Outro exemplo: José Relvas, um
dos mais notáveis coleccionadores portugueses, conhecedor como
poucos de quadros e tecidos, cuja opinião todos respeitavam,
deixou ao país um dos melhores Museus que possuímos. Já a casa é
digna de ser visitada pela sua arquitectura invulgar, com
ressaibo de linhas andaluzas. O recheio é magnífico. Quadros
primitivos formam uma das salas. Do melhor que possuímos.

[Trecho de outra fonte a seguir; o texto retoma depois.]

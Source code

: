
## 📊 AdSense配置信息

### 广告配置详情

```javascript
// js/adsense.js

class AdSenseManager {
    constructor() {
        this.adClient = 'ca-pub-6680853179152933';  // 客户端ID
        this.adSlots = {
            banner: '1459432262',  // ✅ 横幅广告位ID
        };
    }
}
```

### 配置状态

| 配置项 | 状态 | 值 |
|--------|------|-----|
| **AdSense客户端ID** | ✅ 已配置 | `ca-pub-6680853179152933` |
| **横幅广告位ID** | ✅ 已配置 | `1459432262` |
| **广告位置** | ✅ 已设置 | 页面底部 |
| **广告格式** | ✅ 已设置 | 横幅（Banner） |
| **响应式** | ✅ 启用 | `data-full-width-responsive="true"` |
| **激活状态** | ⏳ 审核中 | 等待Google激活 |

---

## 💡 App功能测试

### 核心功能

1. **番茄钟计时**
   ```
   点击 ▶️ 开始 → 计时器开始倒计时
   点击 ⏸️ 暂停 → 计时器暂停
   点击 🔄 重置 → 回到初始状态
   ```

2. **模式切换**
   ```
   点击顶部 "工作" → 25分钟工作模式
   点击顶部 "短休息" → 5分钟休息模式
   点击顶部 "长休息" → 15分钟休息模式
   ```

Dos pintores modernos um sem
número de preciosidades, de Constantino, Silva Porto, Condeixa,
Malhoa... para só citar os que mais me impressionaram. De
quadros estrangeiros, uma abundante documentação.
Uma excelente cópia dos
Borrachos de Velásquez e um quadro original que lhe é atribuído
e ao qual, à primeira vista, dei essa paternidade. Soberbo. Em
louças, Saxe, China, Índia, Vista Alegre, tudo ricamente
representado. Tem um grupo de Saxe como nunca vi igual e outro
também muito grande e muito belo. Em mobiliário, uma
sumptuosidade que merecia uma larga descrição se a memória me
ajudasse e fosse aqui lugar azado para o fazer. Tapeçarias como
não há mais belas. Embora seja pouco conhecedor desse género,
citarei entre as portuguesas um tapete de Arraiolos, de
/ 13 / seda,
antigo, exemplar único; e riquíssimos paramentos religiosos que
dariam o precioso recheio de uma sumptuosa Catedral. Não há
catálogo deste maravilhoso Museu, no conjunto o mais rico de
Portugal. Quando estiver patente ao público, será motivo de
peregrinação para os romeiros da Arte.
José Relvas andou muito tempo em
torno de dois quadros franceses da época romântica, tipo Corot,
(ilegível) com assinatura indecifrável, pois os nomes estão
substituídos por uns sinais que não pude interpretar. Eu também
apreciava os quadros em que se respirava melancolia e eram de
minuciosa e primorosa execução. O antiquário teimava num preço
que José Relvas se não decidia a dar, elevado para a época,
insignificante com a actual desvalorização da moeda. O episódio
deve ter-se passado há cerca de 40 anos. Eu também achava a
quantia excessiva mas, um dia, num ímpeto de coragem, resolvi-me
a satisfazer a exigência do antiquário e trouxe os quadros para
casa. Figuram hoje, como jóias valiosas no salão da Casa do
Marinheiro. José Relvas conheceu o nome do rival e disse-me um
dia que os quadros eram bons, mas que não valiam o dinheiro que
por eles dera. Por isso os não tinha adquirido.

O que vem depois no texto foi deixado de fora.